Parce que la guerre n'apporte plus rien... et qu'elle crée vraiment
trop d'ennuis au gagnant...
Jadis, on faisait la guerre pour asservir une main-d'oeuvre, contrôler
des ressources, détruire un rival commercial. Trois (3) raisons qui
n'ont plus de sens. Aujourd'hui la main-d'oeuvre est surabondante et un
envahisseur a sur les bras une multitude pauvre et incompétente qu'il
faut nourrir. L'accès aux ressources rares s'obtient par la simple
corruption des potentats locaux, soutenus au besoin par quelques bataillons
d'élites. L'élimination des rivaux commerciaux se fait sur
les marchés boursiers ; Mittal n'a pas occupé Arcelor à
la tête d'une horde de cavaliers en turbans.
La guerre va disparaître. Elle ne disparaîtra pas parce
qu'elle est abominable - elle l'a toujours été - mais parce
qu'elle ne constitue plus une opération rentable pour ceux qui ont
le pouvoir de la faire. On se doutait qu'elle était inutile, on est
à prouver une fois pour toutes en Irak et en Afghanistan qu'elle
est impossible.
Quand la première puissance du monde ne peut imposer sa volonté
à quelques millions de paysans et de bergers sur quelques milliers
de kilomètres carrés de sable et de reg, peut-on penser que
quelque pouvoir militaire que ce soit pourra jamais affirmer sa domination
tranquille sur un territoire disputé ? Le monde a changé.
La guerre n'a plus d'avenir.

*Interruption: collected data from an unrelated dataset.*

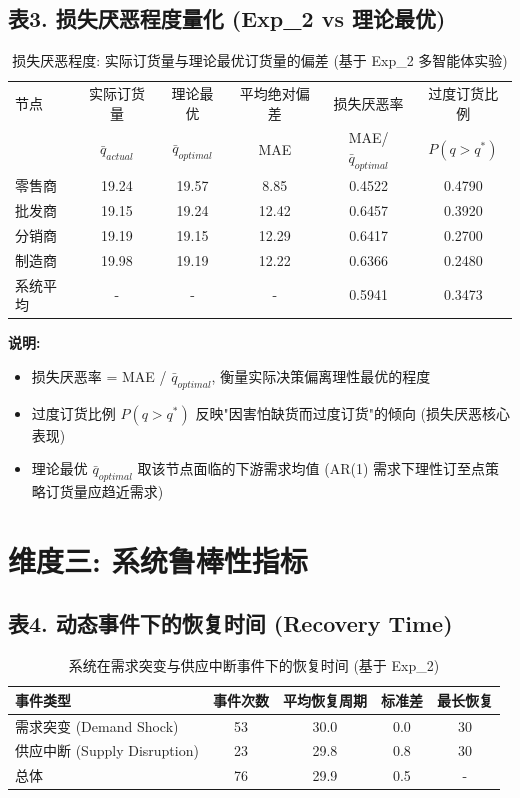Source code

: \documentclass[11pt]{article}
\begin{document}
\subsection*{表3. 损失厌恶程度量化 (Exp\_2 vs 理论最优)}

\begin{table}[h]
\centering
\caption{损失厌恶程度: 实际订货量与理论最优订货量的偏差 (基于 Exp\_2 多智能体实验)}
\label{tab:loss_aversion}
\begin{tabular}{lccccc}
\toprule
节点 & 实际订货量 & 理论最优 & 平均绝对偏差 & 损失厌恶率 & 过度订货比例 \\
& $\bar{q}_{actual}$ & $\bar{q}_{optimal}$ & MAE & MAE/$\bar{q}_{optimal}$ & $P(q>q^*)$ \\
\midrule
零售商 & 19.24 & 19.57 & 8.85 & 0.4522 & 0.4790 \\
批发商 & 19.15 & 19.24 & 12.42 & 0.6457 & 0.3920 \\
分销商 & 19.19 & 19.15 & 12.29 & 0.6417 & 0.2700 \\
制造商 & 19.98 & 19.19 & 12.22 & 0.6366 & 0.2480 \\
\midrule
系统平均 & - & - & - & 0.5941 & 0.3473 \\
\bottomrule
\end{tabular}
\end{table}

\textbf{说明:}
\begin{itemize}
    \item 损失厌恶率 = MAE / $\bar{q}_{optimal}$, 衡量实际决策偏离理性最优的程度
    \item 过度订货比例 $P(q > q^*)$ 反映"因害怕缺货而过度订货"的倾向 (损失厌恶核心表现)
    \item 理论最优 $\bar{q}_{optimal}$ 取该节点面临的下游需求均值 (AR(1) 需求下理性订至点策略订货量应趋近需求)
\end{itemize}

\section*{维度三: 系统鲁棒性指标}

\subsection*{表4. 动态事件下的恢复时间 (Recovery Time)}

\begin{table}[h]
\centering
\caption{系统在需求突变与供应中断事件下的恢复时间 (基于 Exp\_2)}
\label{tab:recovery}
\begin{tabular}{lcccc}
\toprule
事件类型 & 事件次数 & 平均恢复周期 & 标准差 & 最长恢复 \\
\midrule
需求突变 (Demand Shock) & 53 & 30.0 & 0.0 & 30 \\
供应中断 (Supply Disruption) & 23 & 29.8 & 0.8 & 30 \\
\midrule
总体 & 76 & 29.9 & 0.5 & - \\
\bottomrule
\end{tabular}
\end{table}
\end{document}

Comment la donne a-t-elle changé ?
Traditionnellement, on faisait la guerre à une nation ennemie,
perçue comme une masse homogène, et essentiellement malléable.

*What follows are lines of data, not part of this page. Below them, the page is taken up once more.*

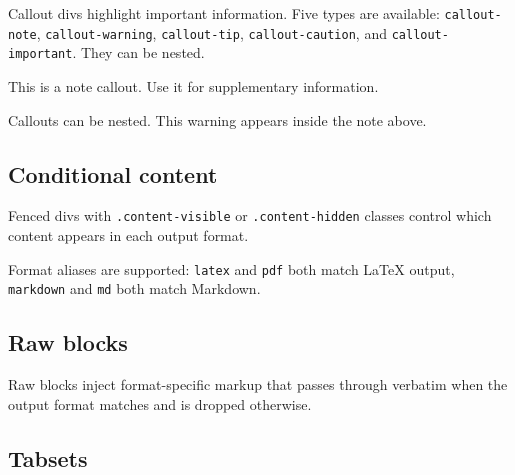 \documentclass[11pt]{article}
\begin{document}
Callout divs highlight important information. Five types are available: \texttt{callout-note}, \texttt{callout-warning}, \texttt{callout-tip}, \texttt{callout-caution}, and \texttt{callout-important}. They can be nested.




\begin{tcolorbox}[enhanced, breakable, colback=blue!5, colframe=blue!40,
  left=4pt, right=4pt, top=4pt, bottom=4pt,
  boxrule=0pt, leftrule=3pt, arc=0pt, outer arc=0pt,
  title=Note, fonttitle=\bfseries]
This is a note callout. Use it for supplementary information.




\begin{tcolorbox}[enhanced, breakable, colback=yellow!10, colframe=yellow!60!black,
  left=4pt, right=4pt, top=4pt, bottom=4pt,
  boxrule=0pt, leftrule=3pt, arc=0pt, outer arc=0pt,
  title=Warning, fonttitle=\bfseries]
Callouts can be nested. This warning appears inside the note above.



\end{tcolorbox}

\end{tcolorbox}

\subsection*{Conditional content}
\label{conditional-content}

Fenced divs with \texttt{.content-visible} or \texttt{.content-hidden} classes control which content appears in each output format.



Format aliases are supported: \texttt{latex} and \texttt{pdf} both match LaTeX output, \texttt{markdown} and \texttt{md} both match Markdown.

\subsection*{Raw blocks}
\label{raw-blocks}

Raw blocks inject format-specific markup that passes through verbatim when the output format matches and is dropped otherwise.



\subsection*{Tabsets}
\label{tabsets}
\end{document}
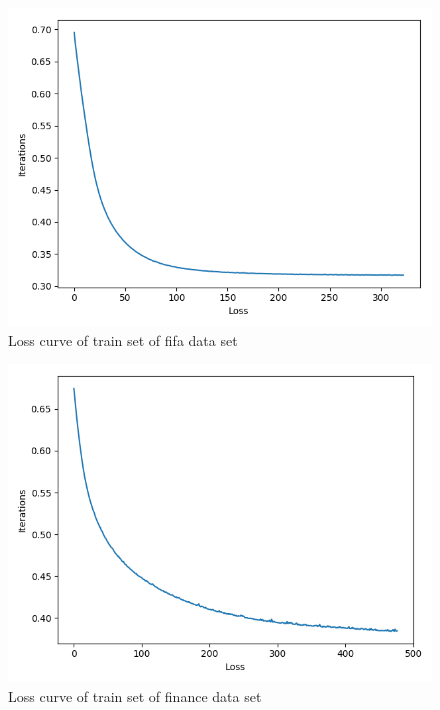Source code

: \documentclass{article}
\begin{document}
\begin{figure}[h]
  \centering
  \includegraphics[scale=0.3]{loss_fifa.png}
  \caption{Loss curve of train set of fifa data set}
\end{figure}

\begin{figure}[h]
  \centering
  \includegraphics[scale=0.3]{loss_finance.png}
  \caption{Loss curve of train set of finance data set}
\end{figure}
\end{document}
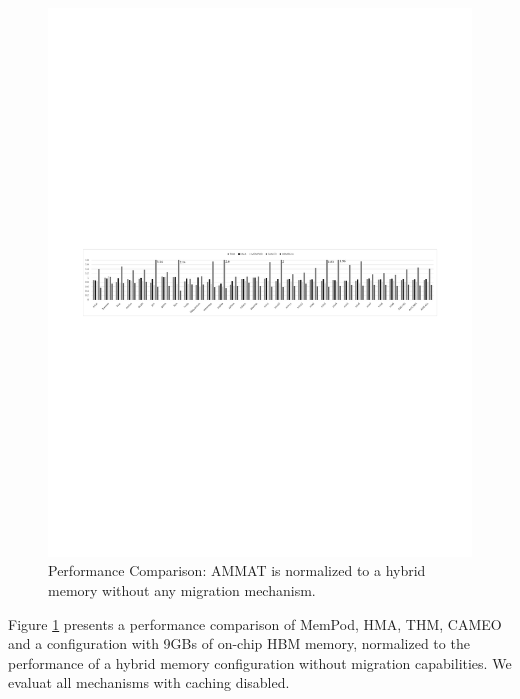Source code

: \begin{figure}[t]
  \includegraphics[width=\textwidth]{figures/revised/old/comparison_no_cache.pdf}
  \caption{Performance Comparison: AMMAT is normalized to a hybrid memory without any migration mechanism.}
  \label{fig:performance}
\end{figure}

Figure \ref{fig:performance} presents a performance comparison of MemPod, HMA, THM, CAMEO and a configuration with 9GBs of on-chip HBM memory, normalized to the performance of a hybrid memory configuration without migration capabilities. We evaluat all mechanisms with caching disabled. 

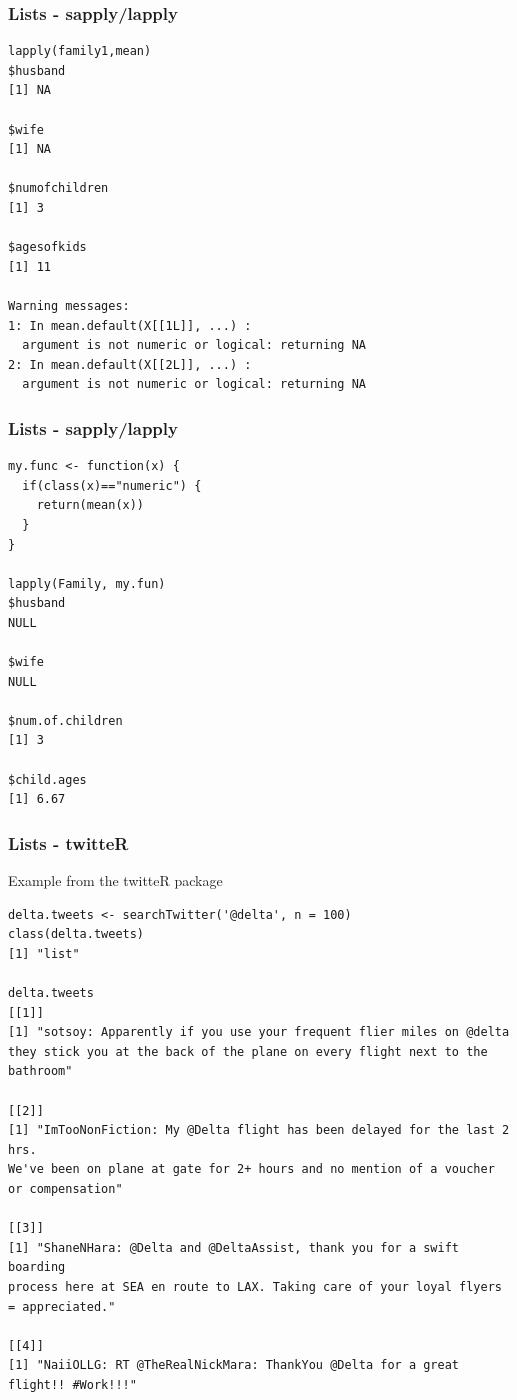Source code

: \documentclass{beamer}
\begin{document}
\begin{frame}[fragile]
\frametitle{Lists - sapply/lapply}
\footnotesize
\begin{verbatim}
lapply(family1,mean)
$husband
[1] NA

$wife
[1] NA

$numofchildren
[1] 3

$agesofkids
[1] 11

Warning messages:
1: In mean.default(X[[1L]], ...) :
  argument is not numeric or logical: returning NA
2: In mean.default(X[[2L]], ...) :
  argument is not numeric or logical: returning NA

\end{verbatim}
\end{frame}

%
\begin{frame}[fragile]
\frametitle{Lists - sapply/lapply}
\footnotesize
\begin{verbatim}
my.func <- function(x) {
  if(class(x)=="numeric") {
    return(mean(x))
  }
}

lapply(Family, my.fun)
$husband
NULL

$wife
NULL

$num.of.children
[1] 3

$child.ages
[1] 6.67

\end{verbatim}
\end{frame}

%

\begin{frame}[fragile]
\frametitle{Lists - twitteR}
Example from the twitteR package
\scriptsize
\begin{verbatim}
delta.tweets <- searchTwitter('@delta', n = 100)  
class(delta.tweets)
[1] "list"

delta.tweets
[[1]]
[1] "sotsoy: Apparently if you use your frequent flier miles on @delta 
they stick you at the back of the plane on every flight next to the bathroom"

[[2]]
[1] "ImTooNonFiction: My @Delta flight has been delayed for the last 2 hrs. 
We've been on plane at gate for 2+ hours and no mention of a voucher 
or compensation"

[[3]]
[1] "ShaneNHara: @Delta and @DeltaAssist, thank you for a swift boarding 
process here at SEA en route to LAX. Taking care of your loyal flyers 
= appreciated."

[[4]]
[1] "NaiiOLLG: RT @TheRealNickMara: ThankYou @Delta for a great flight!! #Work!!!"

\end{verbatim}
\end{frame}
\end{document}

Parce qu'elle était homogène, on pouvait la considérer
comme globalement hostile, ce qui pouvait servir de prétexte aux
exactions en pays conquis, aux prises d'otages puis, avec le temps, au bombardement
des populations civiles et autres horreurs, culminant avec Guernica, Dresde
et Hiroshima.
Parce que la masse de la nation était malléable, on pouvait
penser qu'il suffisait de défaire son armée en rase campagne,
d'obtenir la reddition de ses leaders et de les remplacer pour avoir gagné
la guerre. S'il subsistait des velléités irrédentistes,
il n'y avait qu'à faire régner la terreur quelque temps, pour
obtenir de la population de nouveaux comportements. Une population était
là pour obéir à ses maîtres et on avait changé
le maître.
C'est avec les guerres de religions, d'abord, que les choses sont devenues
moins simples, avec ces hérétiques qui ressemblaient tout
à fait aux bons croyants et vivaient dans la maison voisine. Ensuite,
est venue l'émergence de la conscience de classe et la loyauté
au Parti qui, chez certains, pouvait prendre le pas sur la loyauté à
la patrie, sans qu'ils jugent nécessaire d'émigrer. Avec la
constitution de grands ensembles multiethniques, toute la notion d'appartenance
s'est finalement transformée en casse-tête, compliquant la
tâche des envahisseurs. Bien hasardeux de penser que l'on a nécessairement
en face de soi un opposant... et donc bien plus habile de chercher des soutiens
parmi les adversaires, que de les massacrer tous sans discernement.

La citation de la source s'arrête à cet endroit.